The Food and Drug Administration and the National Institute of Child Health and Human Development have awarded five faculty members at Cornell University a $3 million grant to fund research on the effectiveness of anti-smoking advertisements and warning labels.
Sahara Byrne, associate professor of communication at Cornell University and principal research investigator, said the grant will fund the purchase of a mobile laboratory equipped with eye-tracking technology to study how people read warning labels, saliva tests to confirm individuals’ smoker status and incentive payments to participants.
“We have been funded to purchase a mobile laboratory, which is kind of like a little tour bus that has the data collection stations inside it,” Byrne said. “We can go into a big city or a community center, park there and invite the participants enter into our lab. In that way, we can hopefully have a better chance of reaching the participants we’re actually concerned about participating in the experiment.”

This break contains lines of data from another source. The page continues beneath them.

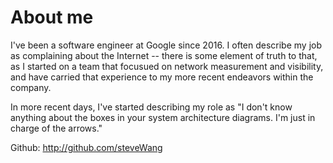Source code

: # About me

I've been a software engineer at Google since 2016. I often describe my job
as complaining about the Internet -- there is some element of truth to
that, as I started on a team that focusued on network measurement and
visibility, and have carried that experience to my more recent endeavors
within the company.

In more recent days, I've started describing my role as "I don't know
anything about the boxes in your system architecture diagrams. I'm just in
charge of the arrows."

Github: http://github.com/steveWang
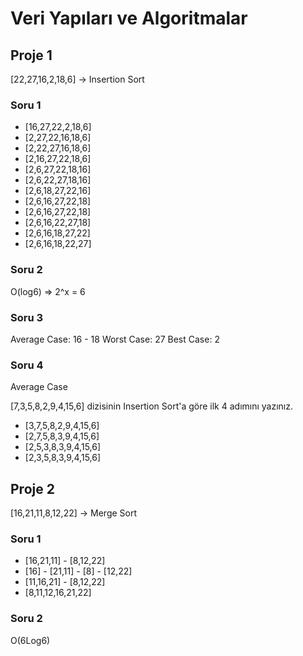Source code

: # Veri Yapıları ve Algoritmalar
## Proje 1

[22,27,16,2,18,6] -> Insertion Sort

### Soru 1
- [16,27,22,2,18,6]
- [2,27,22,16,18,6]
- [2,22,27,16,18,6]
- [2,16,27,22,18,6]
- [2,6,27,22,18,16]
- [2,6,22,27,18,16]
- [2,6,18,27,22,16]
- [2,6,16,27,22,18]
- [2,6,16,27,22,18]
- [2,6,16,22,27,18]
- [2,6,16,18,27,22]
- [2,6,16,18,22,27]

### Soru 2
O(log6) => 2^x = 6

### Soru 3
Average Case: 16 - 18
Worst Case: 27
Best Case: 2

### Soru 4
Average Case

[7,3,5,8,2,9,4,15,6] dizisinin Insertion Sort'a göre ilk 4 adımını yazınız.

- [3,7,5,8,2,9,4,15,6]
- [2,7,5,8,3,9,4,15,6]
- [2,5,3,8,3,9,4,15,6]
- [2,3,5,8,3,9,4,15,6]

## Proje 2

[16,21,11,8,12,22] -> Merge Sort

### Soru 1

- [16,21,11] - [8,12,22]
- [16] - [21,11] - [8] - [12,22]
- [11,16,21] - [8,12,22]
- [8,11,12,16,21,22]

 ### Soru 2
 
 O(6Log6)
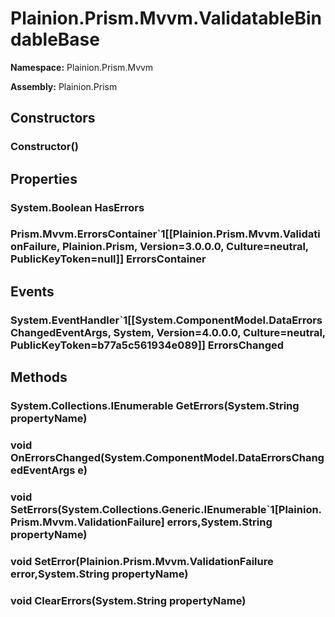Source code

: 
# Plainion.Prism.Mvvm.ValidatableBindableBase

**Namespace:** Plainion.Prism.Mvvm

**Assembly:** Plainion.Prism


## Constructors

### Constructor()


## Properties

### System.Boolean HasErrors

### Prism.Mvvm.ErrorsContainer`1[[Plainion.Prism.Mvvm.ValidationFailure, Plainion.Prism, Version=3.0.0.0, Culture=neutral, PublicKeyToken=null]] ErrorsContainer


## Events

### System.EventHandler`1[[System.ComponentModel.DataErrorsChangedEventArgs, System, Version=4.0.0.0, Culture=neutral, PublicKeyToken=b77a5c561934e089]] ErrorsChanged


## Methods

### System.Collections.IEnumerable GetErrors(System.String propertyName)

### void OnErrorsChanged(System.ComponentModel.DataErrorsChangedEventArgs e)

### void SetErrors(System.Collections.Generic.IEnumerable`1[Plainion.Prism.Mvvm.ValidationFailure] errors,System.String propertyName)

### void SetError(Plainion.Prism.Mvvm.ValidationFailure error,System.String propertyName)

### void ClearErrors(System.String propertyName)
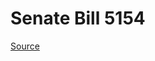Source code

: # Senate Bill 5154

[Source](http://lawfilesext.leg.wa.gov/biennium/2023-24/Pdf/Bills/Senate%20Bills/5154.pdf)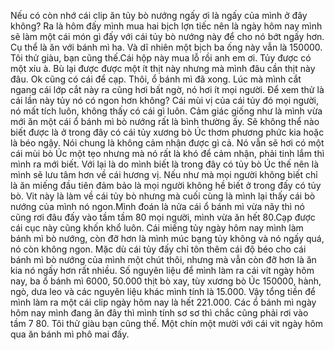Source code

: Nếu có còn nhớ cái clip ăn tủy bò nướng ngấy ơi là ngấy của mình ở đây không? Ra là hôm đấy mình mua hai bịch lợn tiếc nên là ngày hôm nay mình sẽ làm một cái món gì đấy với cái tủy bò nướng này để cho nó bớt ngấy hơn. Cụ thể là ăn với bánh mì ha. Và dĩ nhiên một bịch ba ống này vẫn là 150000. Tôi thử giàu, bạn cũng thế.Cái hộp này mua lỗ rồi anh em ơi. Tủy được có một xíu à. Bù lại được được một ít thịt này nhưng mà mình đâu cần thịt này đâu. Ok cũng có cái để cạp. Thôi, ổ bánh mì đã xong. Lúc mà mình cắt ngang cái lớp cắt này ra cũng hơi bất ngờ, nó hơi ít mọi người. Để xem thử là cái lần này tủy nó có ngon hơn không? Cái mùi vị của cái tủy đó mọi người, nó mất tích luôn, không thấy có cái gì luôn. Cảm giác giống như là mình vừa mới ăn một cái ổ bánh mì bò nướng rất là bình thường ấy. Sẽ không thể nào biết được là ở trong đây có cái tủy xương bò Úc thơm phương phức kia hoặc là béo ngậy. Nói chung là không cảm nhận được gì cả. Nó vẫn sẽ hơi có một cái mùi bò Úc một tẹo nhưng mà nó rất là khó để cảm nhận, phải tinh lắm thì mình ra mới biết. Với lại là do mình biết là trong đây có tủy bò Úc thế nên là mình sẽ lưu tâm hơn về cái hương vị. Nếu như mà mọi người không biết chỉ là ăn miếng đầu tiên đảm bảo là mọi người không hề biết ở trong đấy có tủy bò. Vit này là làm về cái tủy bò nhưng mà cuối cùng là mình lại thấy cái bò nướng của mình nó ngon.Mình đoán là nửa cái ổ bánh mì vừa nãy thì nó cũng rơi đâu đấy vào tầm tầm 80 mọi người, mình vừa ăn hết 80.Cạp được cái cục này cũng khốn khổ luôn. Cái miếng tủy ngày hôm nay mình làm bánh mì bò nướng, còn đỡ hơn là mình múc bạng tủy không và nó ngấy quá, nó còn không ngon. Mặc dù cái tủy đấy chỉ tôn thêm cái độ béo cho cái bánh mì bò nướng của mình một chút thôi, nhưng mà vẫn còn đỡ hơn là ăn kia nó ngấy hơn rất nhiều. Số nguyên liệu để mình làm ra cái vít ngày hôm nay, ba ổ bánh mì 6000, 50.000 thịt bò xay, tùy xương bò Úc 150000, hành, ngò, dưa leo và các nguyên liệu khác mình tính là 15.000. Vậy tổng tiền để mình làm ra một cái clip ngày hôm nay là hết 221.000. Các ổ bánh mì ngày hôm nay mình đang ăn đây thì mình tính sơ sơ thì chắc cũng phải rơi vào tầm 7 80. Tôi thử giàu bạn cũng thế. Một chín một mười với cái vit ngày hôm qua ăn bánh mì phô mai đấy.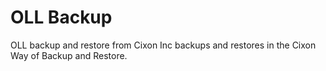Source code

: # OLL Backup
OLL backup and restore from Cixon Inc backups and restores in the Cixon Way of Backup and Restore.
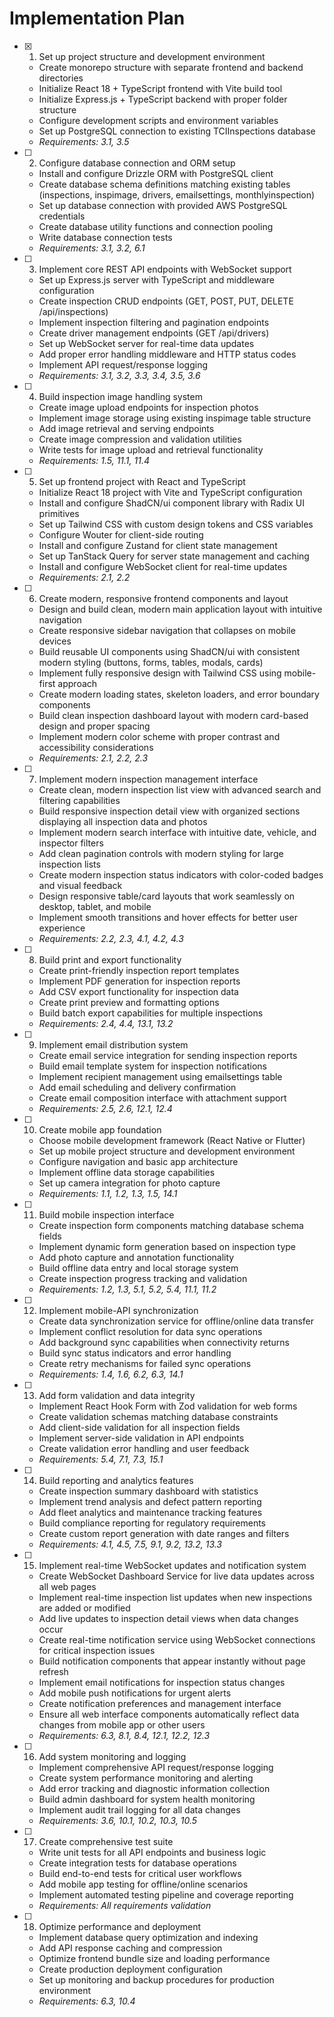 # Implementation Plan

- [x] 1. Set up project structure and development environment





  - Create monorepo structure with separate frontend and backend directories
  - Initialize React 18 + TypeScript frontend with Vite build tool
  - Initialize Express.js + TypeScript backend with proper folder structure
  - Configure development scripts and environment variables
  - Set up PostgreSQL connection to existing TCIInspections database
  - _Requirements: 3.1, 3.5_

- [ ] 2. Configure database connection and ORM setup
  - Install and configure Drizzle ORM with PostgreSQL client
  - Create database schema definitions matching existing tables (inspections, inspimage, drivers, emailsettings, monthlyinspection)
  - Set up database connection with provided AWS PostgreSQL credentials
  - Create database utility functions and connection pooling
  - Write database connection tests
  - _Requirements: 3.1, 3.2, 6.1_

- [ ] 3. Implement core REST API endpoints with WebSocket support
  - Set up Express.js server with TypeScript and middleware configuration
  - Create inspection CRUD endpoints (GET, POST, PUT, DELETE /api/inspections)
  - Implement inspection filtering and pagination endpoints
  - Create driver management endpoints (GET /api/drivers)
  - Set up WebSocket server for real-time data updates
  - Add proper error handling middleware and HTTP status codes
  - Implement API request/response logging
  - _Requirements: 3.1, 3.2, 3.3, 3.4, 3.5, 3.6_

- [ ] 4. Build inspection image handling system
  - Create image upload endpoints for inspection photos
  - Implement image storage using existing inspimage table structure
  - Add image retrieval and serving endpoints
  - Create image compression and validation utilities
  - Write tests for image upload and retrieval functionality
  - _Requirements: 1.5, 11.1, 11.4_

- [ ] 5. Set up frontend project with React and TypeScript
  - Initialize React 18 project with Vite and TypeScript configuration
  - Install and configure ShadCN/ui component library with Radix UI primitives
  - Set up Tailwind CSS with custom design tokens and CSS variables
  - Configure Wouter for client-side routing
  - Install and configure Zustand for client state management
  - Set up TanStack Query for server state management and caching
  - Install and configure WebSocket client for real-time updates
  - _Requirements: 2.1, 2.2_

- [ ] 6. Create modern, responsive frontend components and layout
  - Design and build clean, modern main application layout with intuitive navigation
  - Create responsive sidebar navigation that collapses on mobile devices
  - Build reusable UI components using ShadCN/ui with consistent modern styling (buttons, forms, tables, modals, cards)
  - Implement fully responsive design with Tailwind CSS using mobile-first approach
  - Create modern loading states, skeleton loaders, and error boundary components
  - Build clean inspection dashboard layout with modern card-based design and proper spacing
  - Implement modern color scheme with proper contrast and accessibility considerations
  - _Requirements: 2.1, 2.2, 2.3_

- [ ] 7. Implement modern inspection management interface
  - Create clean, modern inspection list view with advanced search and filtering capabilities
  - Build responsive inspection detail view with organized sections displaying all inspection data and photos
  - Implement modern search interface with intuitive date, vehicle, and inspector filters
  - Add clean pagination controls with modern styling for large inspection lists
  - Create modern inspection status indicators with color-coded badges and visual feedback
  - Design responsive table/card layouts that work seamlessly on desktop, tablet, and mobile
  - Implement smooth transitions and hover effects for better user experience
  - _Requirements: 2.2, 2.3, 4.1, 4.2, 4.3_

- [ ] 8. Build print and export functionality
  - Create print-friendly inspection report templates
  - Implement PDF generation for inspection reports
  - Add CSV export functionality for inspection data
  - Create print preview and formatting options
  - Build batch export capabilities for multiple inspections
  - _Requirements: 2.4, 4.4, 13.1, 13.2_

- [ ] 9. Implement email distribution system
  - Create email service integration for sending inspection reports
  - Build email template system for inspection notifications
  - Implement recipient management using emailsettings table
  - Add email scheduling and delivery confirmation
  - Create email composition interface with attachment support
  - _Requirements: 2.5, 2.6, 12.1, 12.4_

- [ ] 10. Create mobile app foundation
  - Choose mobile development framework (React Native or Flutter)
  - Set up mobile project structure and development environment
  - Configure navigation and basic app architecture
  - Implement offline data storage capabilities
  - Set up camera integration for photo capture
  - _Requirements: 1.1, 1.2, 1.3, 1.5, 14.1_

- [ ] 11. Build mobile inspection interface
  - Create inspection form components matching database schema fields
  - Implement dynamic form generation based on inspection type
  - Add photo capture and annotation functionality
  - Build offline data entry and local storage system
  - Create inspection progress tracking and validation
  - _Requirements: 1.2, 1.3, 5.1, 5.2, 5.4, 11.1, 11.2_

- [ ] 12. Implement mobile-API synchronization
  - Create data synchronization service for offline/online data transfer
  - Implement conflict resolution for data sync operations
  - Add background sync capabilities when connectivity returns
  - Build sync status indicators and error handling
  - Create retry mechanisms for failed sync operations
  - _Requirements: 1.4, 1.6, 6.2, 6.3, 14.1_

- [ ] 13. Add form validation and data integrity
  - Implement React Hook Form with Zod validation for web forms
  - Create validation schemas matching database constraints
  - Add client-side validation for all inspection fields
  - Implement server-side validation in API endpoints
  - Create validation error handling and user feedback
  - _Requirements: 5.4, 7.1, 7.3, 15.1_

- [ ] 14. Build reporting and analytics features
  - Create inspection summary dashboard with statistics
  - Implement trend analysis and defect pattern reporting
  - Add fleet analytics and maintenance tracking features
  - Build compliance reporting for regulatory requirements
  - Create custom report generation with date ranges and filters
  - _Requirements: 4.1, 4.5, 7.5, 9.1, 9.2, 13.2, 13.3_

- [ ] 15. Implement real-time WebSocket updates and notification system
  - Create WebSocket Dashboard Service for live data updates across all web pages
  - Implement real-time inspection list updates when new inspections are added or modified
  - Add live updates to inspection detail views when data changes occur
  - Create real-time notification service using WebSocket connections for critical inspection issues
  - Build notification components that appear instantly without page refresh
  - Implement email notifications for inspection status changes
  - Add mobile push notifications for urgent alerts
  - Create notification preferences and management interface
  - Ensure all web interface components automatically reflect data changes from mobile app or other users
  - _Requirements: 6.3, 8.1, 8.4, 12.1, 12.2, 12.3_

- [ ] 16. Add system monitoring and logging
  - Implement comprehensive API request/response logging
  - Create system performance monitoring and alerting
  - Add error tracking and diagnostic information collection
  - Build admin dashboard for system health monitoring
  - Implement audit trail logging for all data changes
  - _Requirements: 3.6, 10.1, 10.2, 10.3, 10.5_

- [ ] 17. Create comprehensive test suite
  - Write unit tests for all API endpoints and business logic
  - Create integration tests for database operations
  - Build end-to-end tests for critical user workflows
  - Add mobile app testing for offline/online scenarios
  - Implement automated testing pipeline and coverage reporting
  - _Requirements: All requirements validation_

- [ ] 18. Optimize performance and deployment
  - Implement database query optimization and indexing
  - Add API response caching and compression
  - Optimize frontend bundle size and loading performance
  - Create production deployment configuration
  - Set up monitoring and backup procedures for production environment
  - _Requirements: 6.3, 10.4_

Tobacco use and the negative health effects that come with it are widespread throughout the country, Chris Owens, director of the Tobacco Cessation Center at St. Joseph’s Hospital, said.
“Smoking is certainly a big epidemic that is still affecting a couple million people in New York State alone,” Owens said. “A lot of it is because of tobacco advertising.”
The three major American tobacco companies — Lorillard, Philip Morris USA and R.J. Reynolds — declined to comment on their implementation of tobacco ads and how anti-smoking campaigns affect them. David Howard, senior director of communications for R.J. Reynolds, said, “[I]t is our policy that we do not participate in student projects, or conduct interviews with school or university newspapers.”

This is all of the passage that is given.